Looking for some advise regarding a notice period. I work for a bank. My contract says I need to give 3 months notice period, however I gave them 5 weeks notice and singed a contact with a new company. I know, not the smartest thing to do as my current employer didn’t respond to my resignation. However negotiating n the start day was very difficult and seems like they would go with someone that has a shorter notice period.

I work with this company one year and I am not in management so I thought there won’t be any issue with me leaving earlier, considering everyone else in  this role has one month. Yes, my bad for agreeing to it, but the job description was very interesting (Turned out to be something else) and I agreed without hesitation. 

The current employer came back to my after a week saying that they don’t agree with me leaving earlier and seems like they are not letting it go. I want to know what my options and consequences are. 

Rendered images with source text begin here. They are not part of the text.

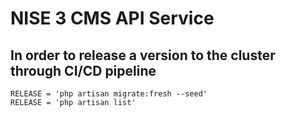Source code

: # NISE 3 CMS API Service 

## In order to release a version to the cluster through CI/CD pipeline
```shell
RELEASE = 'php artisan migrate:fresh --seed'
RELEASE = 'php artisan list'
```
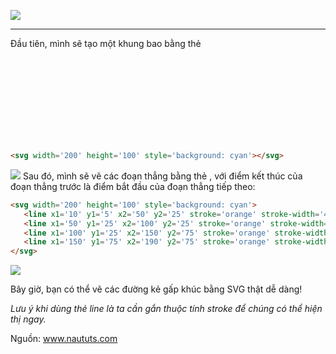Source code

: ![](https://images.viblo.asia/976ed974-a9b1-4014-a836-a8f3e6ea718c.png)

-----

Đầu tiên, mình sẽ tạo một khung bao bằng thẻ <svg> như sau:
```html
<svg width='200' height='100' style='background: cyan'></svg>
```
  ![](https://images.viblo.asia/bdd1e6e1-ebd8-45c9-8776-c032e21ed01b.png)
Sau đó, mình sẽ vẽ các đoạn thẳng bằng thẻ <line/>, với điểm kết thúc của đoạn thẳng trước là điểm bắt đầu của đoạn thẳng tiếp theo:
```html
<svg width='200' height='100' style='background: cyan'>
   <line x1='10' y1='5' x2='50' y2='25' stroke='orange' stroke-width='4' stroke-linecap='round'/>
   <line x1='50' y1='25' x2='100' y2='25' stroke='orange' stroke-width='4' stroke-linecap='round'/>
   <line x1='100' y1='25' x2='150' y2='75' stroke='orange' stroke-width='4' stroke-linecap='round'/>
   <line x1='150' y1='75' x2='190' y2='75' stroke='orange' stroke-width='4' stroke-linecap='round'/>
</svg>
```
 ![](https://images.viblo.asia/56c6cf75-027f-4e53-9fc5-30b0fcbf2564.png)

Bây giờ, bạn có thể vẽ các đường kẻ gấp khúc bằng SVG thật dễ dàng!
    
*Lưu ý khi dùng thẻ line là ta cần gắn thuộc tính stroke để chúng có thể hiện thị ngay.*    
    
   Nguồn: www.naututs.com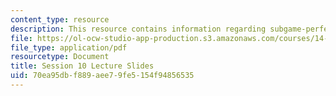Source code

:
 ```yaml
---
content_type: resource
description: This resource contains information regarding subgame-perfect equilibrium.
file: https://ol-ocw-studio-app-production.s3.amazonaws.com/courses/14-12-economic-applications-of-game-theory-fall-2012/70ea95dbf889aee79fe5154f94856535_MIT14_12F12_slides10.pdf
file_type: application/pdf
resourcetype: Document
title: Session 10 Lecture Slides
uid: 70ea95db-f889-aee7-9fe5-154f94856535
---
```


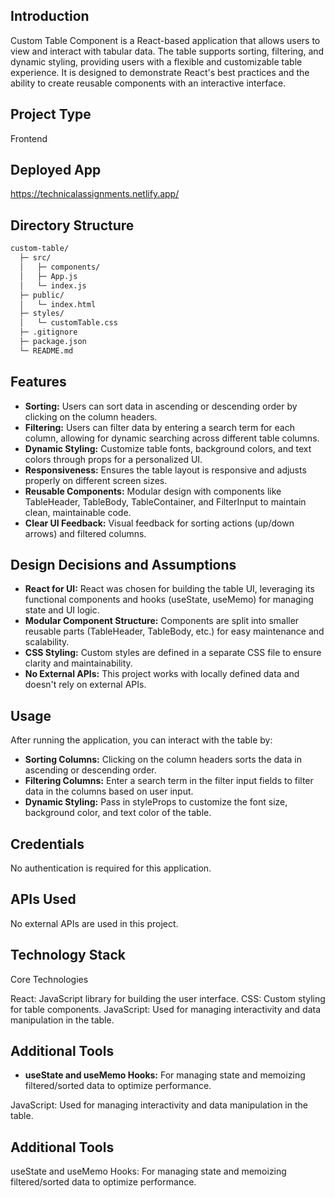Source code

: ## Introduction
Custom Table Component is a React-based application that allows users to view and interact with tabular data. The table supports sorting, filtering, and dynamic styling, providing users with a flexible and customizable table experience. It is designed to demonstrate React's best practices and the ability to create reusable components with an interactive interface.

## Project Type
Frontend

## Deployed App
https://technicalassignments.netlify.app/

## Directory Structure
```bash
custom-table/
  ├─ src/
  │   ├─ components/
  │   ├─ App.js
  │   └─ index.js
  ├─ public/
  │   └─ index.html
  ├─ styles/
  │   └─ customTable.css
  ├─ .gitignore
  ├─ package.json
  └─ README.md
```

## Features
- **Sorting:** Users can sort data in ascending or descending order by clicking on the column headers.
- **Filtering:**
 Users can filter data by entering a search term for each column, allowing for dynamic searching across different table columns.
- **Dynamic Styling:** Customize table fonts, background colors, and text colors through props for a personalized UI.
- **Responsiveness:** Ensures the table layout is responsive and adjusts properly on different screen sizes.
- **Reusable Components:** Modular design with components like TableHeader, TableBody, TableContainer, and FilterInput to maintain clean, maintainable code.
- **Clear UI Feedback:** Visual feedback for sorting actions (up/down arrows) and filtered columns.

## Design Decisions and Assumptions
- **React for UI:** React was chosen for building the table UI, leveraging its functional components and hooks (useState, useMemo) for managing state and UI logic.
- **Modular Component Structure:** Components are split into smaller reusable parts (TableHeader, TableBody, etc.) for easy maintenance and scalability.
- **CSS Styling:** Custom styles are defined in a separate CSS file to ensure clarity and maintainability.
- **No External APIs:** This project works with locally defined data and doesn't rely on external APIs.

## Usage
After running the application, you can interact with the table by:

- **Sorting Columns:** Clicking on the column headers sorts the data in ascending or descending order.
- **Filtering Columns:** Enter a search term in the filter input fields to filter data in the columns based on user input.
- **Dynamic Styling:** Pass in styleProps to customize the font size, background color, and text color of the table.

## Credentials
No authentication is required for this application.

## APIs Used
No external APIs are used in this project.

## Technology Stack
Core Technologies

React: JavaScript library for building the user interface.
CSS: Custom styling for table components.
JavaScript: Used for managing interactivity and data manipulation in the table.

## Additional Tools

- **useState and useMemo Hooks:** For managing state and memoizing filtered/sorted data to optimize performance.

JavaScript: Used for managing interactivity and data manipulation in the table.

## Additional Tools

useState and useMemo Hooks: For managing state and memoizing filtered/sorted data to optimize performance.
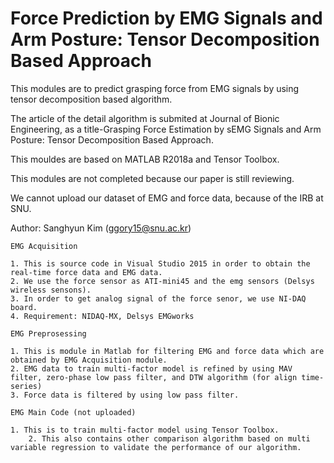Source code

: # Force Prediction by EMG Signals and Arm Posture: Tensor Decomposition Based Approach

This modules are to predict grasping force from EMG signals by using tensor decomposition based algorithm. 

The article of the detail algorithm is submited at Journal of Bionic Engineering, as a title-Grasping Force Estimation by sEMG Signals and Arm Posture: Tensor Decomposition Based Approach.

This mouldes are based on MATLAB R2018a and Tensor Toolbox.

This modules are not completed because our paper is still reviewing.

We cannot upload our dataset of EMG and force data, because of the IRB at SNU. 

Author: Sanghyun Kim (ggory15@snu.ac.kr) 

``` EMG Acquisition ```

    1. This is source code in Visual Studio 2015 in order to obtain the real-time force data and EMG data.
    2. We use the force sensor as ATI-mini45 and the emg sensors (Delsys wireless sensons).
    3. In order to get analog signal of the force senor, we use NI-DAQ board.
    4. Requirement: NIDAQ-MX, Delsys EMGworks 

``` EMG Preprosessing ```

    1. This is module in Matlab for filtering EMG and force data which are obtained by EMG Acquisition module.
    2. EMG data to train multi-factor model is refined by using MAV filter, zero-phase low pass filter, and DTW algorithm (for align time-series)
    3. Force data is filtered by using low pass filter.
	
``` EMG Main Code (not uploaded) ``` 

	1. This is to train multi-factor model using Tensor Toolbox.
        2. This also contains other comparison algorithm based on multi variable regression to validate the performance of our algorithm. 
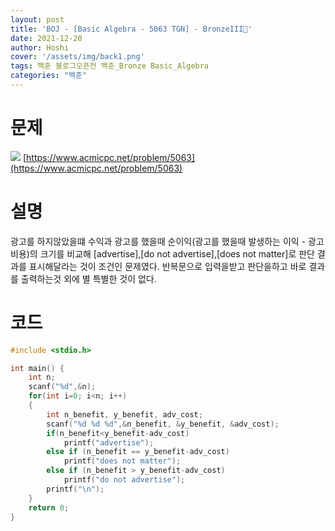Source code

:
 ```yaml
---
layout: post
title: 'BOJ - [Basic Algebra - 5063 TGN] - BronzeIII🥉'
date: 2021-12-20
author: Hoshi
cover: '/assets/img/back1.png'
tags: 백준 블로그오픈전 백준_Bronze Basic_Algebra
categories: "백준"
---
```

# 문제
![]({{site.url}}/assets/img/posts_img/5063.png)
[https://www.acmicpc.net/problem/5063](https://www.acmicpc.net/problem/5063)

# 설명
광고를 하지않았을떄 수익과 광고를 했을때 순이익(광고를 했을때 발생하는 이익 - 광고 비용)의 크기를 비교해 [advertise],[do not advertise],[does not matter]로 판단 결과를 표시해달라는 것이 조건인 문제였다. 반복문으로 입력을받고 판단을하고 바로 결과를 출력하는것 외에 별 특별한 것이 없다.

# 코드

```c
#include <stdio.h>

int main() {
    int n;
    scanf("%d",&n);
    for(int i=0; i<n; i++)
    {
        int n_benefit, y_benefit, adv_cost;
        scanf("%d %d %d",&n_benefit, &y_benefit, &adv_cost);
        if(n_benefit<y_benefit-adv_cost)
            printf("advertise");
        else if (n_benefit == y_benefit-adv_cost)
            printf("does not matter");
        else if (n_benefit > y_benefit-adv_cost)
            printf("do not advertise");
        printf("\n");
    }
    return 0;
}

```
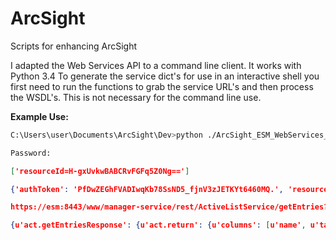 # ArcSight
Scripts for enhancing ArcSight


I adapted the Web Services API to a command line client.  It works with Python 3.4  To generate the service dict's for use in an interactive shell you first need to run the functions to grab the service URL's and then process the WSDL's.  This is not necessary for the command line use.

 

**Example Use:**
```bash
C:\Users\user\Documents\ArcSight\Dev>python ./ArcSight_ESM_WebServices_API_Client.py -m esm -u admin -s ActiveListService -c getEntries -o resourceId=H-gxUvkwBABCRvFGFq5Z0Ng==

Password:
```
```JSON
['resourceId=H-gxUvkwBABCRvFGFq5Z0Ng==']

{'authToken': 'PfDwZEGhFVADIwqKb78SsND5_fjnV3zJETKYt6460MQ.', 'resourceId': 'H-gxUvkwBABCRvFGFq5Z0Ng=='}

https://esm:8443/www/manager-service/rest/ActiveListService/getEntries?&authToken=PfDwZEGhFVADIwqKb78SsND5_fjnV3zJETKYt6460MQ.&resourceId=H-gxUvkwBABCRvFGFq5Z0Ng==&alt=json

{u'act.getEntriesResponse': {u'act.return': {u'columns': [u'name', u'targetAddress', u'targetZone']}}}
```
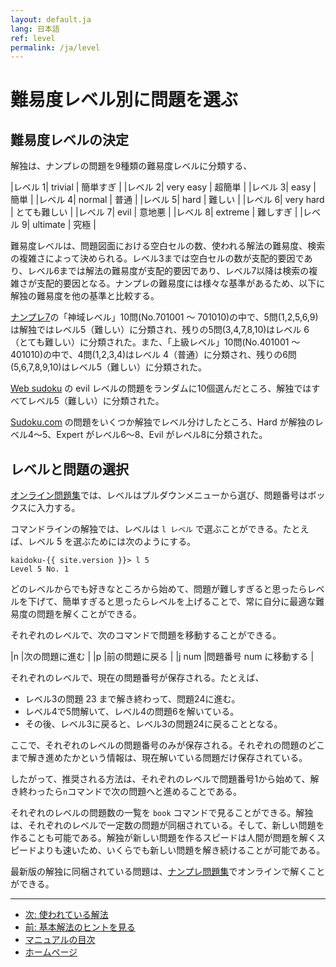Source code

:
 ```yaml
---
layout: default.ja
lang: 日本語
ref: level
permalink: /ja/level
---
```


# 難易度レベル別に問題を選ぶ

## 難易度レベルの決定

解独は、ナンプレの問題を9種類の難易度レベルに分類する、

|レベル 1| trivial | 簡単すぎ |
|レベル 2| very easy | 超簡単 |
|レベル 3| easy | 簡単 |
|レベル 4| normal | 普通 |
|レベル 5| hard | 難しい |
|レベル 6| very hard | とても難しい |
|レベル 7| evil | 意地悪 |
|レベル 8| extreme | 難しすぎ |
|レベル 9| ultimate | 究極 |

難易度レベルは、問題図面における空白セルの数、使われる解法の難易度、検索の複雑さによって決められる。レベル3までは空白セルの数が支配的要因であり、レベル6までは解法の難易度が支配的要因であり、レベル7以降は検索の複雑さが支配的要因となる。ナンプレの難易度には様々な基準があるため、以下に解独の難易度を他の基準と比較する。

[ナンプレ7](https://numpre7.com/)の「神域レベル」10問(No.701001 〜 701010)の中で、5問(1,2,5,6,9)は解独ではレベル5（難しい）に分類され、残りの5問(3,4,7,8,10)はレベル 6（とても難しい）に分類された。また、「上級レベル」10問(No.401001 〜 401010)の中で、4問(1,2,3,4)はレベル 4（普通）に分類され、残りの6問(5,6,7,8,9,10)はレベル5（難しい）に分類された。

[Web sudoku](https://www.websudoku.com/) の evil レベルの問題をランダムに10個選んだところ、解独ではすべてレベル5（難しい）に分類された。

[Sudoku.com](https://sudoku.com/) の問題をいくつか解独でレベル分けしたところ、Hard が解独のレベル4〜5、Expert がレベル6〜8、Evil がレベル8に分類された。

## レベルと問題の選択

[オンライン問題集](sudoku)では、レベルはプルダウンメニューから選び、問題番号はボックスに入力する。

コマンドラインの解独では、レベルは `l レベル` で選ぶことができる。たとえば、レベル 5 を選ぶためには次のようにする。

    kaidoku-{{ site.version }}> l 5
    Level 5 No. 1

どのレベルからでも好きなところから始めて、問題が難しすぎると思ったらレベルを下げて、簡単すぎると思ったらレベルを上げることで、常に自分に最適な難易度の問題を解くことができる。

それぞれのレベルで、次のコマンドで問題を移動することができる。

|n |次の問題に進む |
|p |前の問題に戻る |
|j num |問題番号 num に移動する |

それぞれのレベルで、現在の問題番号が保存される。たとえば、

- レベル3の問題 23 まで解き終わって、問題24に進む。
- レベル4で5問解いて、レベル4の問題6を解いている。
- その後、レベル3に戻ると、レベル3の問題24に戻ることとなる。

ここで、それぞれのレベルの問題番号のみが保存される。それぞれの問題のどこまで解き進めたかという情報は、現在解いている問題だけ保存されている。

したがって、推奨される方法は、それぞれのレベルで問題番号1から始めて、解き終わったら`n`コマンドで次の問題へと進めることである。

それぞれのレベルの問題数の一覧を `book` コマンドで見ることができる。解独は、それぞれのレベルで一定数の問題が同梱されている。そして、新しい問題を作ることも可能である。解独が新しい問題を作るスピードは人間が問題を解くスピードよりも速いため、いくらでも新しい問題を解き続けることが可能である。

最新版の解独に同梱されている問題は、[ナンプレ問題集](sudoku)でオンラインで解くことができる。

- - -

- [次: 使われている解法](./logic)
- [前: 基本解法のヒントを見る](./basichint)
- [マニュアルの目次](./#マニュアル)
- [ホームページ](./)
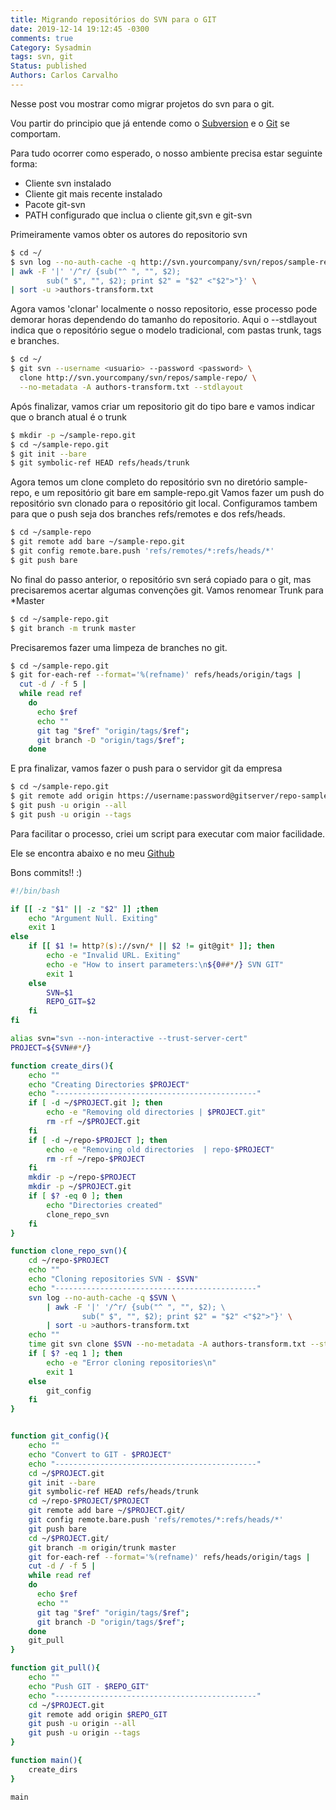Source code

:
 ```yaml
---
title: Migrando repositórios do SVN para o GIT
date: 2019-12-14 19:12:45 -0300
comments: true
Category: Sysadmin
tags: svn, git
Status: published
Authors: Carlos Carvalho
---
```


Nesse post vou mostrar como migrar projetos do svn para o git.

Vou partir do principio que já entende como o [Subversion](https://subversion.apache.org/) e o [Git](https://git-scm.com/) se comportam.

Para tudo ocorrer como esperado, o nosso ambiente precisa estar seguinte forma:

* Cliente svn instalado
* Cliente git mais recente instalado
* Pacote git-svn
* PATH configurado que inclua o cliente git,svn e git-svn
<!--more-->

Primeiramente vamos obter os autores do repositorio svn
```bash
$ cd ~/
$ svn log --no-auth-cache -q http://svn.yourcompany/svn/repos/sample-repo/ \ 
| awk -F '|' '/^r/ {sub("^ ", "", $2);
        sub(" $", "", $2); print $2" = "$2" <"$2">"}' \
| sort -u >authors-transform.txt
```


Agora vamos 'clonar' localmente o nosso repositorio, esse processo pode demorar horas dependendo do tamanho do repositorio. Aqui o --stdlayout indica que o repositório segue o modelo tradicional, com pastas trunk, tags e branches.
```bash
$ cd ~/
$ git svn --username <usuario> --password <password> \
  clone http://svn.yourcompany/svn/repos/sample-repo/ \
  --no-metadata -A authors-transform.txt --stdlayout
```

Após finalizar, vamos criar um repositorio git do tipo bare e vamos indicar que o branch atual é o trunk
```bash
$ mkdir -p ~/sample-repo.git
$ cd ~/sample-repo.git
$ git init --bare
$ git symbolic-ref HEAD refs/heads/trunk
```

Agora temos um clone completo do repositório svn no diretório sample-repo, e um repositório git bare em sample-repo.git Vamos fazer um push do repositório svn clonado para o repositório git local. Configuramos tambem para que o push seja dos branches refs/remotes e dos refs/heads.
```bash
$ cd ~/sample-repo
$ git remote add bare ~/sample-repo.git
$ git config remote.bare.push 'refs/remotes/*:refs/heads/*'
$ git push bare
```

No final do passo anterior, o repositório svn será copiado para o git, mas precisaremos acertar algumas convenções git. Vamos renomear Trunk para *Master
```bash
$ cd ~/sample-repo.git
$ git branch -m trunk master
```

Precisaremos fazer uma limpeza de branches no git.
```bash
$ cd ~/sample-repo.git
$ git for-each-ref --format='%(refname)' refs/heads/origin/tags |
  cut -d / -f 5 |
  while read ref
    do
      echo $ref
      echo ""
      git tag "$ref" "origin/tags/$ref";
      git branch -D "origin/tags/$ref";
    done
```

E pra finalizar, vamos fazer o push para o servidor git da empresa
```bash
$ cd ~/sample-repo.git
$ git remote add origin https://username:password@gitserver/repo-sample
$ git push -u origin --all
$ git push -u origin --tags
```

Para facilitar o processo, criei um script para executar com maior facilidade.

Ele se encontra abaixo e no meu [Github](https://github.com/chcdc/svntogit/blob/master/run-import.sh)

Bons commits!! :)

```bash
#!/bin/bash 

if [[ -z "$1" || -z "$2" ]] ;then
    echo "Argument Null. Exiting"
    exit 1
else
    if [[ $1 != http?(s)://svn/* || $2 != git@git* ]]; then
        echo -e "Invalid URL. Exiting"
        echo -e "How to insert parameters:\n${0##*/} SVN GIT"
        exit 1
    else
        SVN=$1
        REPO_GIT=$2
    fi
fi

alias svn="svn --non-interactive --trust-server-cert"
PROJECT=${SVN##*/}

function create_dirs(){
    echo ""
    echo "Creating Directories $PROJECT"
    echo "---------------------------------------------"
    if [ -d ~/$PROJECT.git ]; then
        echo -e "Removing old directories | $PROJECT.git"
        rm -rf ~/$PROJECT.git
    fi
    if [ -d ~/repo-$PROJECT ]; then
        echo -e "Removing old directories  | repo-$PROJECT"
        rm -rf ~/repo-$PROJECT
    fi
    mkdir -p ~/repo-$PROJECT
    mkdir -p ~/$PROJECT.git
    if [ $? -eq 0 ]; then
        echo "Directories created"
        clone_repo_svn
    fi
}

function clone_repo_svn(){
    cd ~/repo-$PROJECT
    echo ""
    echo "Cloning repositories SVN - $SVN"
    echo "---------------------------------------------"
    svn log --no-auth-cache -q $SVN \ 
        | awk -F '|' '/^r/ {sub("^ ", "", $2); \
                sub(" $", "", $2); print $2" = "$2" <"$2">"}' \
        | sort -u >authors-transform.txt
    echo ""
    time git svn clone $SVN --no-metadata -A authors-transform.txt --stdlayout 
    if [ $? -eq 1 ]; then
        echo -e "Error cloning repositories\n"
        exit 1
    else
        git_config
    fi
}


function git_config(){
    echo ""
    echo "Convert to GIT - $PROJECT"
    echo "---------------------------------------------"
    cd ~/$PROJECT.git
    git init --bare
    git symbolic-ref HEAD refs/heads/trunk
    cd ~/repo-$PROJECT/$PROJECT
    git remote add bare ~/$PROJECT.git/
    git config remote.bare.push 'refs/remotes/*:refs/heads/*'
    git push bare
    cd ~/$PROJECT.git/
    git branch -m origin/trunk master
    git for-each-ref --format='%(refname)' refs/heads/origin/tags | 
    cut -d / -f 5 |
    while read ref
    do
      echo $ref
      echo ""
      git tag "$ref" "origin/tags/$ref";
      git branch -D "origin/tags/$ref";
    done
    git_pull
}

function git_pull(){
    echo ""
    echo "Push GIT - $REPO_GIT"
    echo "---------------------------------------------"
    cd ~/$PROJECT.git
    git remote add origin $REPO_GIT
    git push -u origin --all
    git push -u origin --tags
}

function main(){
    create_dirs
}

main
```
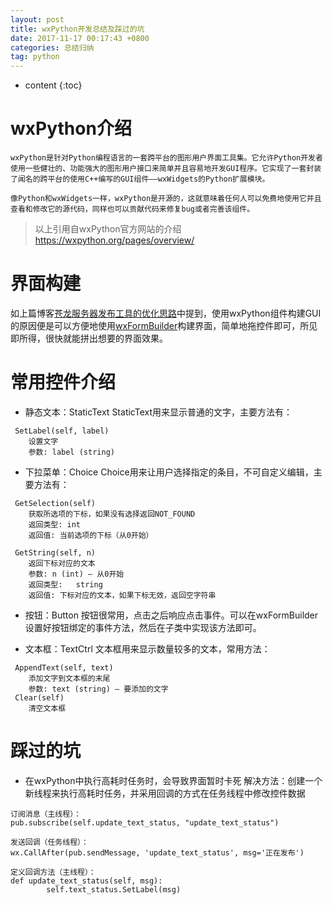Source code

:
 ```yaml
---
layout: post
title: wxPython开发总结及踩过的坑
date: 2017-11-17 00:17:43 +0800
categories: 总结归纳
tag: python
---
```


* content
{:toc}



# wxPython介绍
    wxPython是针对Python编程语言的一套跨平台的图形用户界面工具集。它允许Python开发者使用一些健壮的、功能强大的图形用户接口来简单并且容易地开发GUI程序。它实现了一套封装了闻名的跨平台的使用C++编写的GUI组件——wxWidgets的Python扩展模块。
    
    像Python和wxWidgets一样，wxPython是开源的，这就意味着任何人可以免费地使用它并且查看和修改它的源代码，同样也可以贡献代码来修复bug或者完善该组件。
> 以上引用自wxPython官方网站的介绍<https://wxpython.org/pages/overview/>

# 界面构建
如上篇博客[苍龙服务器发布工具的优化思路](http://192.168.2.118/wordpress/2017/11/03/%e8%8b%8d%e9%be%99%e6%9c%8d%e5%8a%a1%e5%99%a8%e5%8f%91%e5%b8%83%e5%b7%a5%e5%85%b7%e7%9a%84%e4%bc%98%e5%8c%96%e6%80%9d%e8%b7%af/)中提到，使用wxPython组件构建GUI的原因便是可以方便地使用[wxFormBuilder](https://github.com/wxFormBuilder/wxFormBuilder)构建界面，简单地拖控件即可，所见即所得，很快就能拼出想要的界面效果。

# 常用控件介绍
* 静态文本：StaticText
StaticText用来显示普通的文字，主要方法有：
```
 SetLabel(self, label)
    设置文字
    参数:	label (string)
```

* 下拉菜单：Choice
Choice用来让用户选择指定的条目，不可自定义编辑，主要方法有：
```
 GetSelection(self)
    获取所选项的下标，如果没有选择返回NOT_FOUND
    返回类型: int
    返回值: 当前选项的下标（从0开始）

 GetString(self, n)
    返回下标对应的文本
    参数:	n (int) – 从0开始
    返回类型:	string
    返回值: 下标对应的文本，如果下标无效，返回空字符串
```
* 按钮：Button
按钮很常用，点击之后响应点击事件。可以在wxFormBuilder设置好按钮绑定的事件方法，然后在子类中实现该方法即可。

* 文本框：TextCtrl
文本框用来显示数量较多的文本，常用方法：
```
 AppendText(self, text)
    添加文字到文本框的末尾
    参数:	text (string) – 要添加的文字
 Clear(self)
    清空文本框
```

# 踩过的坑
* 在wxPython中执行高耗时任务时，会导致界面暂时卡死
解决方法：创建一个新线程来执行高耗时任务，并采用回调的方式在任务线程中修改控件数据
```
订阅消息（主线程）：
pub.subscribe(self.update_text_status, "update_text_status")

发送回调（任务线程）：
wx.CallAfter(pub.sendMessage, 'update_text_status', msg='正在发布')

定义回调方法（主线程）：
def update_text_status(self, msg):
        self.text_status.SetLabel(msg)
```
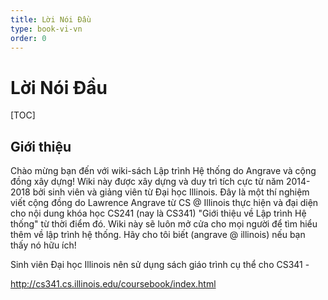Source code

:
 ```yaml
---
title: Lời Nói Đầu
type: book-vi-vn
order: 0
---
```


# Lời Nói Đầu

[TOC]

## Giới thiệu

Chào mừng bạn đến với wiki-sách Lập trình Hệ thống do Angrave và cộng đồng xây dựng! Wiki này được xây dựng và duy trì tích cực từ năm 2014-2018 bởi sinh viên và giảng viên từ Đại học Illinois. Đây là một thí nghiệm viết cộng đồng do Lawrence Angrave từ CS @ Illinois thực hiện và đại diện cho nội dung khóa học CS241 (nay là CS341) "Giới thiệu về Lập trình Hệ thống" từ thời điểm đó. Wiki này sẽ luôn mở cửa cho mọi người để tìm hiểu thêm về lập trình hệ thống. Hãy cho tôi biết (angrave @ illinois) nếu bạn thấy nó hữu ích!

Sinh viên Đại học Illinois nên sử dụng sách giáo trình cụ thể cho CS341 -

http://cs341.cs.illinois.edu/coursebook/index.html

Please don’t tell me that I should have work my notice period, because I already know I’m in breach of contract, had very unpleasant conversation at work (threads like not giving me references etc), I already feel awful about leaving on bad terms and stressed. Anyone had a similar situation or have any advice?


----------



## Clamball (4 Apr 2020)

Leave on your last day as you said in your letter, start your new job.  The company you left could of course sue you for breach of contract but As you are not really senior what would be the point.  They won’t give you a bad reference either but probably wont give you a glowing one, so don’t ask for one.  It might make getting other jobs harder, if asked your current employer might say you are unreliable, etc.  But don’t let that stop you taking on your new job.


----------



## Leo (10 Apr 2020)

Do you have sufficient other references prior to the current employment? If asked, your current employer is perfectly within their rights to state that you didn't honour your contract. How likely they are to do that is another matter. They are more likely just to refuse than to provide a negative one. Your new employer is free to interpret that as they choose, and in extreme cases, withdraw the offer of employment or terminate during probation.


----------



## mtk (13 Apr 2020)

Clamball said:


> Leave on your last day as you said in your letter, start your new job.  The company you left could of course sue you for breach of contract but As you are not really senior what would be the point.  They won’t give you a bad reference either but probably wont give you a glowing one, so don’t ask for one.  It might make getting other jobs harder, if asked your current employer might say you are unreliable, etc.  But don’t let that stop you taking on your new job.



Suggestioins …. 
try apologising and say didn't have a choice..... offer to work extra to get work done before leaving?
..Could you use  a colleague  as a reference ?


----------



## DeeKie (13 Apr 2020)

Have an honest conversation with your current employer. Explain your mistake, but explain how you feel you have to proceed now.


----------



## Laughahalla (18 Apr 2020)

Ask if you could work evenings and weekends as a compromise.


----------